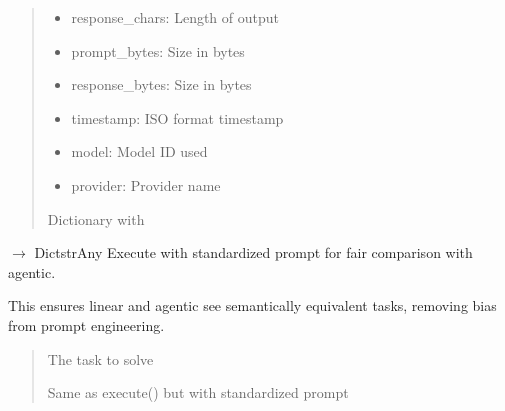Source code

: \documentclass[letterpaper,10pt,english]{sphinxmanual}
\begin{document}
\begin{fulllineitems}
\begin{fulllineitems}
\begin{quote}
\begin{description}
\begin{itemize}
\item {} 
\sphinxAtStartPar
response\_chars: Length of output

\item {} 
\sphinxAtStartPar
prompt\_bytes: Size in bytes

\item {} 
\sphinxAtStartPar
response\_bytes: Size in bytes

\item {} 
\sphinxAtStartPar
timestamp: ISO format timestamp

\item {} 
\sphinxAtStartPar
model: Model ID used

\item {} 
\sphinxAtStartPar
provider: Provider name

\end{itemize}


\sphinxAtStartPar
Dictionary with

\end{description}\end{quote}

\end{fulllineitems}


\begin{fulllineitems}
\label{\detokenize{core.execution.linear:core.execution.linear.LinearExecutor.execute_comparison}}
\pysigstartsignatures
\pysiglinewithargsret
{}
{}
{{ $\rightarrow$ Dict\DUrole{p}{{[}}strAny\DUrole{p}{{]}}}}
\pysigstopsignatures
\sphinxAtStartPar
Execute with standardized prompt for fair comparison with agentic.

\sphinxAtStartPar
This ensures linear and agentic see semantically equivalent tasks,
removing bias from prompt engineering.
\begin{quote}\begin{description}
\sphinxAtStartPar
{} \textendash{} The task to solve

\sphinxAtStartPar
Same as execute() but with standardized prompt

\end{description}\end{quote}

\end{fulllineitems}


\end{fulllineitems}
\end{document}
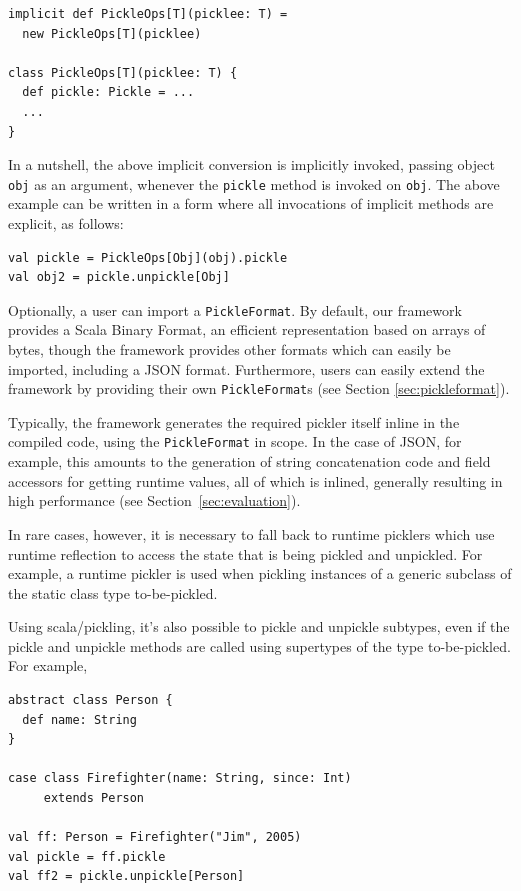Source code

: \documentclass[10pt]{sigplanconf}
\theoremstyle{definition}
\theoremstyle{definition}
\newcommand{\term}[1]{\mbox{\texttt{#1}}}
\begin{document}
\begin{lstlisting}
implicit def PickleOps[T](picklee: T) =
  new PickleOps[T](picklee)

class PickleOps[T](picklee: T) {
  def pickle: Pickle = ...
  ...
}
\end{lstlisting}

In a nutshell, the above implicit conversion is implicitly invoked, passing
object \verb|obj| as an argument, whenever the \verb|pickle| method is invoked
on \verb|obj|. The above example can be written in a form where all
invocations of implicit methods are explicit, as follows:

\begin{lstlisting}
val pickle = PickleOps[Obj](obj).pickle
val obj2 = pickle.unpickle[Obj]
\end{lstlisting}


Optionally, a user can
import a \term{PickleFormat}. By default, our framework provides a
Scala Binary Format, an efficient representation based on arrays of bytes,
though the framework provides other formats which can easily be imported,
including a JSON format. Furthermore, users can easily extend the framework by
providing their own \term{PickleFormat}s (see Section \ref{sec:pickleformat}).

Typically, the framework generates the required pickler itself inline in the
compiled code, using the \term{PickleFormat} in scope. In the case of JSON,
for example, this amounts to the generation of string concatenation code and
field accessors for getting runtime values, all of which is inlined, generally resulting
in high performance (see Section~\ref{sec:evaluation}).

In rare cases, however, it is necessary to fall back to runtime picklers which
use runtime reflection to access the state that is being pickled and
unpickled. For example, a runtime pickler is used when pickling instances of a
generic subclass of the static class type to-be-pickled.

Using scala/pickling, it's
also possible to pickle and unpickle subtypes, even if the pickle and unpickle
methods are called using supertypes of the type to-be-pickled.
For example,

\begin{lstlisting}
abstract class Person {
  def name: String
}

case class Firefighter(name: String, since: Int)
     extends Person

val ff: Person = Firefighter("Jim", 2005)
val pickle = ff.pickle
val ff2 = pickle.unpickle[Person]
\end{lstlisting}
\end{document}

* _ACTIVITY_: Give the number of lines in the entries above that include the word "example", and nothing more.

* _RESPONSE AREA_: 4